- Born: 6 April 1975 (age 51) Most, Czechoslovakia
- Height: 5 ft 10 in (178 cm)
- Weight: 187 lb (85 kg; 13 st 5 lb)
- Position: Goaltender
- Caught: Left
- Played for: Nürnberg Ice Tigers HC Energie Karlovy Vary HC Slavia Praha HC Litvínov
- NHL draft: 205th overall, 1993 Quebec Nordiques
- Playing career: 1992–2014

= Petr Franěk =

Czech ice hockey player

Petr Franěk (born 6 April 1975 in Most) is a Czech former ice hockey goaltender.

==Career==
Franěk was drafted in the 8th round, 205th overall by the Quebec Nordiques in the 1993 NHL entry draft, but never played in the National Hockey League.
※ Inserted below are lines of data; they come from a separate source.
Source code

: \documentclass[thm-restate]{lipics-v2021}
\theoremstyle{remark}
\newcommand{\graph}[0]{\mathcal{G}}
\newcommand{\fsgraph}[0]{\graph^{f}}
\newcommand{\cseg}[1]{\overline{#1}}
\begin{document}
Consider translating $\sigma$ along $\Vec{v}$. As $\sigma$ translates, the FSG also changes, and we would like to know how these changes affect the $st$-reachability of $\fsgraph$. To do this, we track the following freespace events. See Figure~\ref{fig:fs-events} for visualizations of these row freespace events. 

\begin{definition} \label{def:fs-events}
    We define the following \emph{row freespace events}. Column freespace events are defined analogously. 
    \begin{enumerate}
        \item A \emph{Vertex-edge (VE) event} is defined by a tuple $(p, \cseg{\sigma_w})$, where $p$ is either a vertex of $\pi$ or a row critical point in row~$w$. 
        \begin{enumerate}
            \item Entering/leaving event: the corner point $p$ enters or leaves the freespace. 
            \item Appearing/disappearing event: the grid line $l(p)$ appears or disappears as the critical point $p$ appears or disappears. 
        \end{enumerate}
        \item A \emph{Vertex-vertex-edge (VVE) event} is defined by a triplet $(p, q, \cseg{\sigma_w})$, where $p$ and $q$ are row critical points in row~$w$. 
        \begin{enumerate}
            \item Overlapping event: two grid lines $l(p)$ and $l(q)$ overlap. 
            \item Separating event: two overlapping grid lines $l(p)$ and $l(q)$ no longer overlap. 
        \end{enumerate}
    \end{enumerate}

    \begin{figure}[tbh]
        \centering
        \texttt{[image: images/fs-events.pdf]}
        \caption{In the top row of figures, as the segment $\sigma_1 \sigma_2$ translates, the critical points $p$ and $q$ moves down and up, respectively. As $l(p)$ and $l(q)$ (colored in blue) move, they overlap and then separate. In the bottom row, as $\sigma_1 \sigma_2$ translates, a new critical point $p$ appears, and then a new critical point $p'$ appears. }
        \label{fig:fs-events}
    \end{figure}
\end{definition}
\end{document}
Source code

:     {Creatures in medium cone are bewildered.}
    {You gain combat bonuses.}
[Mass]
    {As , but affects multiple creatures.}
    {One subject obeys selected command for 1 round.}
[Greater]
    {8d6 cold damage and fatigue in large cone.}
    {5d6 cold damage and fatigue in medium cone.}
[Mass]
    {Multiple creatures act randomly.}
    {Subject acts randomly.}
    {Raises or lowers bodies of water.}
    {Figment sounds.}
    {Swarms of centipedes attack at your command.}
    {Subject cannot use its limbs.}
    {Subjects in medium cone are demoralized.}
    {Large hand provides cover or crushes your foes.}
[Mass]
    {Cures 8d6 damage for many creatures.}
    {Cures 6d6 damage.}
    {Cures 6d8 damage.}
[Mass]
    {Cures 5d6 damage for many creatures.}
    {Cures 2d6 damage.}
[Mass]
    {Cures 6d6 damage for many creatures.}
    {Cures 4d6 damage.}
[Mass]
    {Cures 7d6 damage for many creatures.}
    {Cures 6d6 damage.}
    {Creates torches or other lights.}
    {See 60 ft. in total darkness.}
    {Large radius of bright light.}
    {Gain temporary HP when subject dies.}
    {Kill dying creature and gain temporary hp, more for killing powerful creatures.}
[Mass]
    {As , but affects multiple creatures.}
He played in North America in the International Hockey League for the Quebec Rafales, Utah Grizzlies and the Las Vegas Thunder and also spent two seasons in the American Hockey League for the Hershey Bears. He then moved to Germany to play one season with the Nürnberg Ice Tigers before moving back to the Czech Republic where he played for HC Energie Karlovy Vary and HC Slavia Praha. He joined the Iserlohn Roosters in 2006, serving as a backup to Dimitrij Kotschnew. From 2007 until end of his career in 2014, he played for the HC Litvínov of the Czech Extraliga.